#### The problem:
Would you transcribe each entry that follows word for word, minus the images?

--- Material for this task Enclosed Below ---

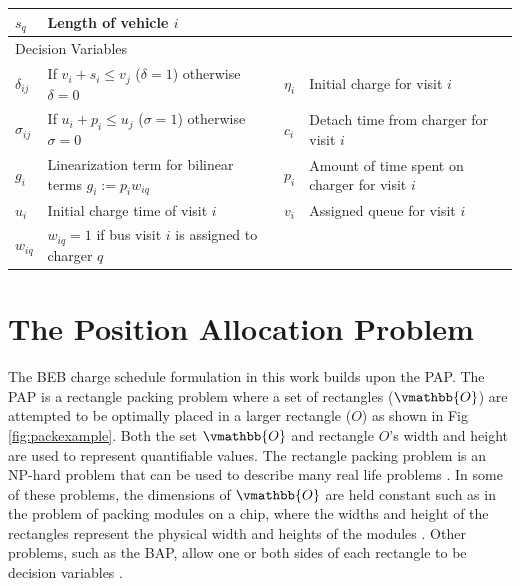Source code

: \documentclass[letterpaper, 10pt, conference]{IEEEtran}
\begin{document}
\begin{table}[!t]
\begin{tabular}{l l l l}
			$s_q$        & Length of vehicle $i$                                              \\
		\hline
		\multicolumn{4}{l}{Decision Variables} \\
			$\delta_{ij}$ & If $v_i + s_i \leq v_j$ ($\delta = 1$) otherwise $\delta = 0$ &
			$\eta_i$      & Initial charge for visit $i$                                 \\
			$\sigma_{ij}$ & If $u_i + p_i \leq u_j$ ($\sigma = 1$) otherwise $\sigma = 0$ &
			$c_i$         & Detach time from charger for visit $i$                       \\
			$g_i$         & Linearization term for bilinear terms $g_i := p_i w_{iq}$     &
			$p_i$         & Amount of time spent on charger for visit $i$                \\
			$u_i$         & Initial charge time of visit $i$                             &
			$v_i$         & Assigned queue for visit $i$                                 \\
     			$w_{iq}$      & $w_{iq} = 1$ if bus visit $i$ is assigned to charger $q$       \\
			\bottomrule
	\end{tabular}
\end{table}

\section{The Position Allocation Problem}
\label{sec:positionallocationproblem}
The BEB charge schedule formulation in this work builds upon the PAP. The PAP is a rectangle packing problem where a set of rectangles ($\vmathbb{O}$) are attempted to be optimally placed in a larger rectangle ($O$) as shown in Fig \ref{fig:packexample}. Both the set $\vmathbb{O}$ and rectangle $O$'s width and height are used to represent quantifiable values. The rectangle packing problem is an NP-hard problem that can be used to describe many real life problems \cite{Bruin2013,Murata1995}. In some of these problems, the dimensions of $\vmathbb{O}$ are held constant such as in the problem of packing modules on a chip, where the widths and height of the rectangles represent the physical width and heights of the modules \cite{Murata1995}. Other problems, such as the BAP, allow one or both sides of each rectangle to be decision variables \cite{Buhrkal2010}.
\end{document}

--- End of Enclosed Material for this task ---

#### Exercise response:
Source code

: \documentclass[letterpaper, 10pt, conference]{IEEEtran}
\begin{document}
\begin{table}[!t]
\begin{tabular}{l l l l}
			$s_q$        & Length of vehicle $i$                                              \\
		\hline
		\multicolumn{4}{l}{Decision Variables} \\
			$\delta_{ij}$ & If $v_i + s_i \leq v_j$ ($\delta = 1$) otherwise $\delta = 0$ &
			$\eta_i$      & Initial charge for visit $i$                                 \\
			$\sigma_{ij}$ & If $u_i + p_i \leq u_j$ ($\sigma = 1$) otherwise $\sigma = 0$ &
			$c_i$         & Detach time from charger for visit $i$                       \\
			$g_i$         & Linearization term for bilinear terms $g_i := p_i w_{iq}$     &
			$p_i$         & Amount of time spent on charger for visit $i$                \\
			$u_i$         & Initial charge time of visit $i$                             &
			$v_i$         & Assigned queue for visit $i$                                 \\
     			$w_{iq}$      & $w_{iq} = 1$ if bus visit $i$ is assigned to charger $q$       \\
			\bottomrule
	\end{tabular}
\end{table}

\section{The Position Allocation Problem}
\label{sec:positionallocationproblem}
The BEB charge schedule formulation in this work builds upon the PAP. The PAP is a rectangle packing problem where a set of rectangles ($\vmathbb{O}$) are attempted to be optimally placed in a larger rectangle ($O$) as shown in Fig \ref{fig:packexample}. Both the set $\vmathbb{O}$ and rectangle $O$'s width and height are used to represent quantifiable values. The rectangle packing problem is an NP-hard problem that can be used to describe many real life problems \cite{Bruin2013,Murata1995}. In some of these problems, the dimensions of $\vmathbb{O}$ are held constant such as in the problem of packing modules on a chip, where the widths and height of the rectangles represent the physical width and heights of the modules \cite{Murata1995}. Other problems, such as the BAP, allow one or both sides of each rectangle to be decision variables \cite{Buhrkal2010}.
\end{document}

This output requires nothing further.